Filing for divorce is never a straightforward thing, but understanding how to file for divorce is essential if you reach that point in your relationship. Firstly, it provides closure for both parties, and secondly, it divides up shared assets and debts. Also, it helps resolve the issues of child custody and alimony, two sensitive yet essential aspects of a divorce.
In this post, we’ll outline the most critical parts of how to file for divorce to make the process as binding and amicable as possible.
Hire A Lawyer
Hiring a lawyer is always the first step in divorce proceedings. Without a legal expert by your side, it’s easy to make mistakes that might cost you in the future. No one wants to punish their spouse, but you also don’t want to be taken advantage of by their legal aid. At Fowler & Williams, we use our knowledge and experience to offer leverage and zealously represent in your family law case.

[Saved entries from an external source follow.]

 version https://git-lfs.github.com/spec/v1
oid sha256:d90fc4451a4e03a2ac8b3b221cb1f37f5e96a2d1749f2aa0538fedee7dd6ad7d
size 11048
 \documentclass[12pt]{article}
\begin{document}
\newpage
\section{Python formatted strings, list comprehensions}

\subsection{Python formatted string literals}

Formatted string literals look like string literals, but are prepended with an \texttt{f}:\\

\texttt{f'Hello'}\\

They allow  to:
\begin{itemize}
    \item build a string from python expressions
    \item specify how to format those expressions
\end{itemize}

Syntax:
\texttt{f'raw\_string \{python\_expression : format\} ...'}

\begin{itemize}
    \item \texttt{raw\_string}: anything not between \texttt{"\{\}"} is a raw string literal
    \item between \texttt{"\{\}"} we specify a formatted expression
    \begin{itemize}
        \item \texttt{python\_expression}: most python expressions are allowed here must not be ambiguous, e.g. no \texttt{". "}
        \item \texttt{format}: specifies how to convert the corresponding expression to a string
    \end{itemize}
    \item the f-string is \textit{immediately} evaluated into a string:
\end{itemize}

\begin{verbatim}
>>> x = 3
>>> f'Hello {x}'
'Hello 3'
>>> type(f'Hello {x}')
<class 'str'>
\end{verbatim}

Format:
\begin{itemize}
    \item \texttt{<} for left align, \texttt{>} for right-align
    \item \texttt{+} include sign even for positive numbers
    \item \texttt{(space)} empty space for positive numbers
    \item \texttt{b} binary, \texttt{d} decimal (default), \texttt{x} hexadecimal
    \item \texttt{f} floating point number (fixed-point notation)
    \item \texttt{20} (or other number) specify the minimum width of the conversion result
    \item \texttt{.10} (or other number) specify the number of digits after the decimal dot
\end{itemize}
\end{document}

When you hire one of our attorneys, you can rely on them to listen to your wants and needs and find secure an excellent deal.
Determine The Grounds For Divorce
After you have a lawyer by your side, the next issue is to determine the grounds for your application. How to file for divorce includes breaking the reasons into two categories: fault and non-fault. The former focuses on things such as adultery and abandonment, whereas the latter surrounded topics like incompatibility and separation.
In Michigan, fault divorces aren’t permitted, which means you need to prove incompatibility or separation. Achieving this means you have to state, “there has been a breakdown of the marriage relationship… and there remains no reasonable likelihood that the marriage can be preserved.”
Figure Out The Residency Requirements
Every state differs regarding the residency requirements for filing for a divorce. In Nevada, for example, the regulations are less strict as couples can divorce after six weeks. Michigan is less liberal. You need to have lived in the county for ten days and the state for a total of six months before you can apply to terminate your marriage. Only one person out of a couple has to fit these criteria.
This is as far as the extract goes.